Gartner with another interesting one – four key customer service technology trends. Quoting Channel Daily News.
Trend Number One: Technologies that enable reps are bringing the most value to service organizations
Gartner says that employee-centric technologies like workforce management, case management, consolidated desktop agent, internal collaboration tools, and unified communications currently deliver the most value to the customer service function.
These types of technologies focus on performance, monitoring, and development to support day-to-day or intraday flexibility, new operational needs to manage the new work world, and new demands and expectations of customers.
Trend Number Two: The future lies in understanding the preferences and behaviors of digital customers
Gartner’s survey revealed that in the next two years, digital self-service channels like online account portals and mobile applications, as well as predictive customer analytics, are expected to become valuable capabilities for service organizations.
Trend Number Three: CSS leaders expect most gains from data and analytics
Over the next few years, the focus will not only be on analyzing customer data using digital analytics, sentiment analysis, and machine learning, but also taking that data to make informed decisions using the actionable insights, according to CSS leaders.
Trend Number Four: Substantial investments on the horizon in the deployment of AI and chatbots
According to the Gartner Technology Road Survey, trend number four reveals that CSS leaders will invest in VCAs/chatbots and AI in the next several years.
Today, only one in four service organizations are fully deploying these technologies, but 37.5 per cent of CSS leaders are planning to deploy chatbots by 2023, and 36.3 per cent of them are doing the same for AI capabilities.
While I’m on customer service, Propel Software recently conducted a U.S. consumer survey to understand how consumers define brand loyalty in today’s market.
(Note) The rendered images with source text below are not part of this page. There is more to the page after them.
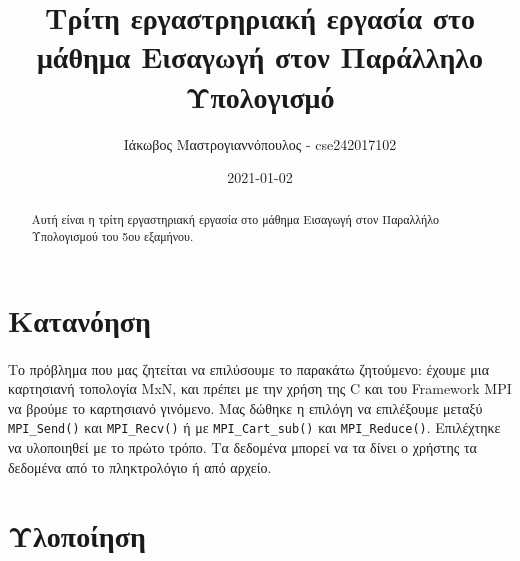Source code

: \documentclass{article}
\title{Τρίτη εργαστρηριακή εργασία στο μάθημα Εισαγωγή στον Παράλληλο Υπολογισμό}
\date{2021-01-02}
\author{Ιάκωβος Μαστρογιαννόπουλος - cse242017102}
\begin{document}
    \maketitle

    \newpage
    \tableofcontents

    \newpage
    \begin{abstract}
        Αυτή είναι η τρίτη εργαστηριακή εργασία στο μάθημα Εισαγωγή στον Παραλλήλο Υπολογισμού του 5ου εξαμήνου.
    \end{abstract}

    \newpage
    \section{Κατανόηση}
    \paragraph{}
    Το πρόβλημα που μας ζητείται να επιλύσουμε το παρακάτω ζητούμενο: έχουμε μια καρτησιανή τοπολογία ΜxN, και πρέπει
    με την χρήση της C και του Framework MPI να βρούμε το καρτησιανό γινόμενο. Μας δώθηκε η επιλόγη να επιλέξουμε μεταξύ 
    \texttt{MPI\_Send()} και \texttt{MPI\_Recv()} ή με \texttt{MPI\_Cart\_sub()} και \texttt{MPI\_Reduce()}. 
    Επιλέχτηκε να υλοποιηθεί με το πρώτο τρόπο. Τα δεδομένα μπορεί να τα δίνει ο χρήστης τα δεδομένα από το πληκτρολόγιο ή
    από αρχείο.

    \section{Υλοποίηση}
    
\end{document}
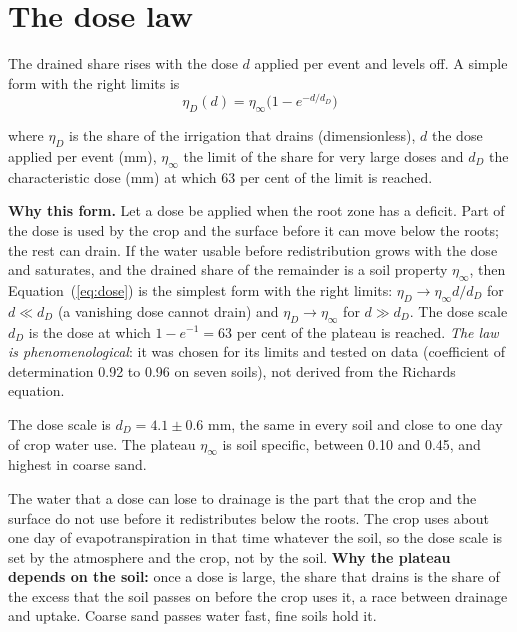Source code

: \section{The dose law}
The drained share rises with the dose $d$ applied per event and levels off. A simple form with the right limits is
\begin{equation}\label{eq:dose}\boxed{\boxed{\;\eta_D(d)=\eta_\infty\bigl(1-e^{-d/d_D}\bigr)\;}}\end{equation}
\par\noindent where $\eta_D$ is the share of the irrigation that drains (dimensionless), $d$ the dose applied per event (mm), $\eta_\infty$ the limit of the share for very large doses and $d_D$ the characteristic dose (mm) at which 63 per cent of the limit is reached.

\textbf{Why this form.} Let a dose be applied when the root zone has a deficit. Part of the dose is used by the crop and the surface before it can move below the roots; the rest can drain. If the water usable before redistribution grows with the dose and saturates, and the drained share of the remainder is a soil property $\eta_\infty$, then Equation~(\ref{eq:dose}) is the simplest form with the right limits: $\eta_D\to\eta_\infty d/d_D$ for $d\ll d_D$ (a vanishing dose cannot drain) and $\eta_D\to\eta_\infty$ for $d\gg d_D$. The dose scale $d_D$ is the dose at which $1-e^{-1}=63$ per cent of the plateau is reached. \emph{The law is phenomenological}: it was chosen for its limits and tested on data (coefficient of determination 0.92 to 0.96 on seven soils), not derived from the Richards equation.

 The dose scale is $d_D=4.1\pm0.6$ mm, the same in every soil and close to one day of crop water use. The plateau $\eta_\infty$ is soil specific, between 0.10 and 0.45, and highest in coarse sand.

 The water that a dose can lose to drainage is the part that the crop and the surface do not use before it redistributes below the roots. The crop uses about one day of evapotranspiration in that time whatever the soil, so the dose scale is set by the atmosphere and the crop, not by the soil. \textbf{Why the plateau depends on the soil:} once a dose is large, the share that drains is the share of the excess that the soil passes on before the crop uses it, a race between drainage and uptake. Coarse sand passes water fast, fine soils hold it.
More than half of consumers – 54% – said they would stop using a brand after just one bad experience. The news is worse if your target market is millennials: 57% will abandon your brand
Why do we care?
Thematically, it’s about digital. How much can an organization increase the value of the customer experience using tools. It all seems a touch obvious… and that’s the danger. The obvious stuff is often assumed and can be under-invested. Because turns out the customer — particularly the younger one — has little patience for bad experiences.